Perso, là, tout de suite, les bonnes mœurs outragées sont le cadet de mes soucis. Qu'elles se choquent, qu'elles s'ingurgent, qu'elles me jetttent dans une geole pour peu que je puisse y finir nue contre Ezio Shepherd. La nuit qu'on a passé ensemble à Edinburgh me hante encore. Je suis à deux doigts de le rattraper, de le rapatrier contre moi et d'explorer... Pour le coup, ça va dégénérer et véritablement faire jaser. Et plus si affinité. Bon, en vrai, j'ai d'autres ambitions pour mon soir de Noël que de le passer en garde à vue dans un commissariat. Je lâche sa main presque à regret, et me tiens prudemment à quelques pas de lui. Je me fais passez confiance pour résister à la tentation. Et si il continue de me regarder avec ces yeux-là, je risque vraiment de revoir mes ambitions à la baisseet tnt pis pour mon réveillon.
Je ferme les yeux pour une seconde de répit. En profite pour respirer plus posément. Retrouver mon souffle et mes esprits.

Je les rouvre. Le danger est passé mai c'est tout juste.

Pour me donner une contenance, je reprends les deux bouquins que j'ai déposé à la va-vite sur une étagère avant l'épisode. Je les désigne à Ezio Shepherd :


. J'espère que vous y tenez pas trop.

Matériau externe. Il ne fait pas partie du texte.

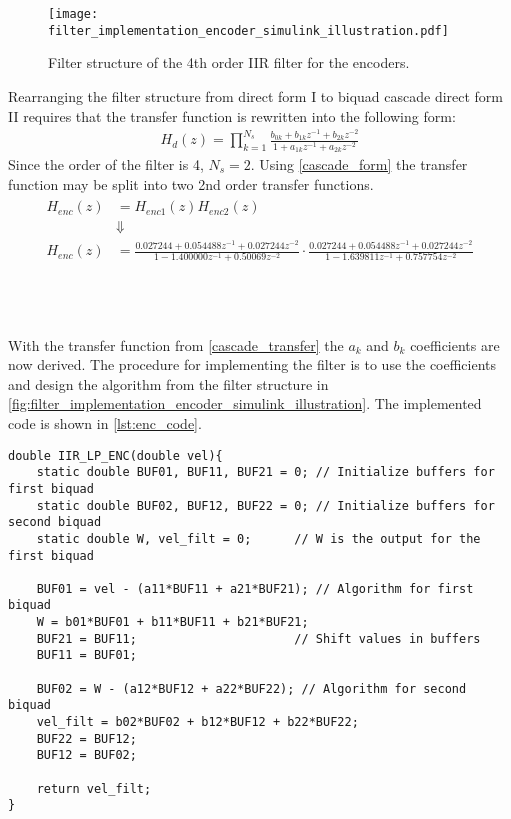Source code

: \begin{figure}[H]
    \centering
    \texttt{[image: filter\_implementation\_encoder\_simulink\_illustration.pdf]}
    \caption{Filter structure of the 4th order IIR filter for the encoders.}
    \label{fig:filter_implementation_encoder_simulink_illustration}
\end{figure} 
Rearranging the filter structure from direct form I to biquad cascade direct form II requires that the transfer function is rewritten into the following form\citep[p. 409]{oppenheim}:
\begin{align}
H_d(z) = \prod\limits_{k=1}^{N_s}\frac{b_{0k}+b_{1k}z^{-1}+b_{2k}z^{-2}}{1+a_{1k}z^{-1}+a_{2k}z^{-2}}
\label{cascade_form}
\end{align}
Since the order of the filter is 4, $N_s = 2$. Using \autoref{cascade_form} the transfer function may be split into two 2nd order transfer functions.
\begin{align}
\begin{split}
H_{enc}(z) 	&= H_{enc1}(z)H_{enc2}(z) \\
		&\Downarrow \\
H_{enc}(z) 	&= \frac{0.027244+0.054488z^{-1}+0.027244z^{-2}}{1-1.400000z^{-1}+0.50069z^{-2}} \cdot \frac{0.027244+0.054488z^{-1} + 0.027244z^{-2}}{1 - 1.639811z^{-1} + 0.757754z^{-2}}
\end{split}
\label{cascade_transfer}
\end{align}
\begin{where}
\\
\\
\end{where}

With the transfer function from \autoref{cascade_transfer} the $a_k$ and $b_k$ coefficients are now derived. The procedure for implementing the filter is to use the coefficients and design the algorithm from the filter structure in \autoref{fig:filter_implementation_encoder_simulink_illustration}. The implemented code is shown in \autoref{lst:enc_code}.\newpage

\begin{lstlisting}
double IIR_LP_ENC(double vel){
	static double BUF01, BUF11, BUF21 = 0; // Initialize buffers for first biquad
	static double BUF02, BUF12, BUF22 = 0; // Initialize buffers for second biquad
	static double W, vel_filt = 0;		// W is the output for the first biquad
								
	BUF01 = vel - (a11*BUF11 + a21*BUF21); // Algorithm for first biquad
	W = b01*BUF01 + b11*BUF11 + b21*BUF21;
	BUF21 = BUF11;						// Shift values in buffers
	BUF11 = BUF01;

	BUF02 = W - (a12*BUF12 + a22*BUF22); // Algorithm for second biquad
	vel_filt = b02*BUF02 + b12*BUF12 + b22*BUF22;
	BUF22 = BUF12;
	BUF12 = BUF02;
	
	return vel_filt;
}
\end{lstlisting}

Si y a plus de deux minutes d'attente à la caisse, je suis pas sûre d'avoir la patience...

Je trouverai bien l'occasion de lui offrir ce livre, même si, ici et maintenant, j'ai comme une idée de comment je pourrais lui dédicacer cet exemplaire.
En résistant à l'envie de l'attraper par quelque bout de son corps qui passe à portée de ma main, j'inaugure le mouvement pour rallier la caisse... Où l'on retrouve le petit monsieur du rayonnage. C'est​ plus fort que moi, je lui souris de toutes mes dents. A deux doigts de lui refaire une démo.